La taille de pareils assembages se mesure à l'aune du corps, debout, allong, assis, quand les mains ne sont pas tentées de saisir, ramasser, les pieds de retourner, pousser. En même temps qu'ils sont encore un peu d l'activité humaine, ils sont aussi l'évidence d'une certaine distension des liens, d'une certaine disparition des corps, d'un effacement "post human" radical et inégal. Ni présence ni absence, on les frôle comme des oublis, on les entr'aperçoit incrédules, sans adresses, ni papiers, déjà presque exclus. La stridence de certaines couleurs oscille entre prolixité et silence, parler et ne rien dire. Quelques-uns délirent, d'autres se murent. Au sol, étendus ou simplemen là, gesticulant quelquefois, sans être compréhensibles, tels les unités de langage des sourds-muets.
Car de fait les mots que nous employons ne correspondent plus au monde, ils doivent cesser de rester les mêmes. Or, il nous faut impérativement donner des noms à de nouveaux échantillons. Le réemploi d'autres langues pour en parler (ainsi des termes junk, garbage, grunge, trash) ne suffit pas. Il vient trop tard car, maintenant, le moment important de la vie des choses est celui juste avant qu'elles ne deviennent autre chose. Sinon, pourquoi Anita Molinero sentêterait-elle à continuer d'appeler "sculptures" ce qui précisément, sous nos yeux, bascule dans l'a-sculpturation, y compris à travers l'indispensable fictions des correspondances et rapprochements avec d'autres oeuvres : certaines plus anciennes, comme les pièces en tissu de Barry Flanafan (1968), celles en mousse de Chamberlain (1967-1968), ou d'autres, plus actuelles, ainsi les installations de Urs Frei ou Jessica Stockholder.
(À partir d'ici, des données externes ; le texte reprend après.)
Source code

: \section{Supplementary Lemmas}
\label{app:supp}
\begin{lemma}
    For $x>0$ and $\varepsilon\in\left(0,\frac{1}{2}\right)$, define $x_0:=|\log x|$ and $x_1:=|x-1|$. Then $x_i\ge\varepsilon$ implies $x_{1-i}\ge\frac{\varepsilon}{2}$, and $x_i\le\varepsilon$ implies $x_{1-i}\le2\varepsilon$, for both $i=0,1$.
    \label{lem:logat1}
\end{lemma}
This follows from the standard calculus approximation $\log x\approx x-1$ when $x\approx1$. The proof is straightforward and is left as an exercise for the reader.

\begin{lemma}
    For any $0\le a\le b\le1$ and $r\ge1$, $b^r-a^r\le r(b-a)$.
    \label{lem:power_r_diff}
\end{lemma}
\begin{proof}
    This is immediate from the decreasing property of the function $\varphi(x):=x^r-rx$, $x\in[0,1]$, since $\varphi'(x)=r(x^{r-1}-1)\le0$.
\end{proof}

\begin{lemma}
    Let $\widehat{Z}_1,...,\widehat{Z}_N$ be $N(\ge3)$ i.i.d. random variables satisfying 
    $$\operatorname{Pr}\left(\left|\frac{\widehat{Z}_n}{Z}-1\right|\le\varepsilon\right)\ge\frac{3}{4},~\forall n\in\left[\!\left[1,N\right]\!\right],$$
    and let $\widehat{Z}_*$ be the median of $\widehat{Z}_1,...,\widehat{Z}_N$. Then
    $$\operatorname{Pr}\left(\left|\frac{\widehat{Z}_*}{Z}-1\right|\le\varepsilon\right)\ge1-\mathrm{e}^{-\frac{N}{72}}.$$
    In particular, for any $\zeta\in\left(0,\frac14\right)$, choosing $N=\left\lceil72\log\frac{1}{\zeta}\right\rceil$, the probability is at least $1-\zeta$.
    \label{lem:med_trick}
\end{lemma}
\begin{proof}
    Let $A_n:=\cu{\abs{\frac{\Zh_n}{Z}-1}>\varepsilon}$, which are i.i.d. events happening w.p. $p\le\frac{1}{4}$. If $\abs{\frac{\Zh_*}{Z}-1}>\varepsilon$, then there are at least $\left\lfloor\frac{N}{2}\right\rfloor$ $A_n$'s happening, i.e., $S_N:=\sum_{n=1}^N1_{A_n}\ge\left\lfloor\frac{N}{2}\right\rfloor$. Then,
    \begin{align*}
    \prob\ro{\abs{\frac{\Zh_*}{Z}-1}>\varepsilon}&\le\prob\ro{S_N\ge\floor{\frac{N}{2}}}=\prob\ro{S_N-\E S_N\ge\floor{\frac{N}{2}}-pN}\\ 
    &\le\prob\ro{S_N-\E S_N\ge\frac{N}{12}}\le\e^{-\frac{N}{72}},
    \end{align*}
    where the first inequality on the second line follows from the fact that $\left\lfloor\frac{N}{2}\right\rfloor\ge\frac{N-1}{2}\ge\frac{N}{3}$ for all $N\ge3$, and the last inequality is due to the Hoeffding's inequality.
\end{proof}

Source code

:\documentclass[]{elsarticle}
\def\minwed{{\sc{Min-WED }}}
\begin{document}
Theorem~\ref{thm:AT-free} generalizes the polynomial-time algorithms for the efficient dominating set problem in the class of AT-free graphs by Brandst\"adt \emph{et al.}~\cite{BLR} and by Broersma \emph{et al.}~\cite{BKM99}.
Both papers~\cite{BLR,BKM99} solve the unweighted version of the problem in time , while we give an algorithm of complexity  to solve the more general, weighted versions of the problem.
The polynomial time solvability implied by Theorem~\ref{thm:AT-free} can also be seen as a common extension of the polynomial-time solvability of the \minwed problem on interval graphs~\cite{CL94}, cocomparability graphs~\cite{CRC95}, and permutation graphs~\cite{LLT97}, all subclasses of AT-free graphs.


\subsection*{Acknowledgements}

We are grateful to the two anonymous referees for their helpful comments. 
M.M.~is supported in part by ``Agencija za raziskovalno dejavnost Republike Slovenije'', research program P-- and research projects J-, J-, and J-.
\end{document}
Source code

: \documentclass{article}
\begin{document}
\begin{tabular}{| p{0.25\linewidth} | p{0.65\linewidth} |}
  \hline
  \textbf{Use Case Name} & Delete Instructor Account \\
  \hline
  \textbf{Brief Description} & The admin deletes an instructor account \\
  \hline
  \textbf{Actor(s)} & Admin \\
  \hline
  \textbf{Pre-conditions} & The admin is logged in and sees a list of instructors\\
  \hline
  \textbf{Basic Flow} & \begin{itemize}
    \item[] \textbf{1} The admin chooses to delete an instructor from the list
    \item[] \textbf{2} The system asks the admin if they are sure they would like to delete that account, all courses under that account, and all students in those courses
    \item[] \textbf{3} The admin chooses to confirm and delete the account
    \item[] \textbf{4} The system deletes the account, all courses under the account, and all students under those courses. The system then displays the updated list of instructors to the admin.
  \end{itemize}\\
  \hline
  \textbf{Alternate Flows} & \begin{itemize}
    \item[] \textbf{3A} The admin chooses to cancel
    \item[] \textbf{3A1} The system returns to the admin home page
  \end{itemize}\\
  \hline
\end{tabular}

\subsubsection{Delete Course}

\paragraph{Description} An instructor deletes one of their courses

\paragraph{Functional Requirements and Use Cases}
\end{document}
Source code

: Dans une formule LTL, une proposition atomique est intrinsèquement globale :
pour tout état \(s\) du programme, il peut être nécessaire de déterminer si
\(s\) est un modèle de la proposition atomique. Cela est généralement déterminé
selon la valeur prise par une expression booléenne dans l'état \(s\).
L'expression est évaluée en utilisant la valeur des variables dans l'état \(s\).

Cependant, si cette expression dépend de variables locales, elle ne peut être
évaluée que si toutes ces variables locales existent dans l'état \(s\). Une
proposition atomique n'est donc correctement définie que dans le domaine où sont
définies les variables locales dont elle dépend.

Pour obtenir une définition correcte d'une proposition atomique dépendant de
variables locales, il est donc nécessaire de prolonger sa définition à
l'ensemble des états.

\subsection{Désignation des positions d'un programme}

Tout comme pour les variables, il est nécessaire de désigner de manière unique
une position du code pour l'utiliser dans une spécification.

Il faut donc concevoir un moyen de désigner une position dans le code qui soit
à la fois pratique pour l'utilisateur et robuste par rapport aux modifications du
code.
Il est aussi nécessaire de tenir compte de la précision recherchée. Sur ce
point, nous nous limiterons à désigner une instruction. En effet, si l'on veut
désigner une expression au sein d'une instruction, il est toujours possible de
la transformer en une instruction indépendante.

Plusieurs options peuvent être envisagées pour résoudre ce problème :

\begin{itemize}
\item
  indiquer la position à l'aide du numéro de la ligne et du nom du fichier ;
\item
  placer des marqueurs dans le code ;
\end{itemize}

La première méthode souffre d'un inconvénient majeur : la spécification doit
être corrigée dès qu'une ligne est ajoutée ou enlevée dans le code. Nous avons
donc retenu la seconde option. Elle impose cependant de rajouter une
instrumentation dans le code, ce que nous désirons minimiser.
Il y a peu, Olivier Mosset écrivait : "Si l'oeuvre de Schwitters a qelque chose à voir avec le commerce (Merz), peut-être celle de Jessica Stockholder a-t-elle à voir avec l'économie, ou du moins le Stock Exchange" ; et l'activité d'Anita Molinero avec l'après krach (crack), quand la "misère du monde" cessera d'être uniquement la nouvelle hantise millénariste des nantis, serions-nous tentés d'ajouter.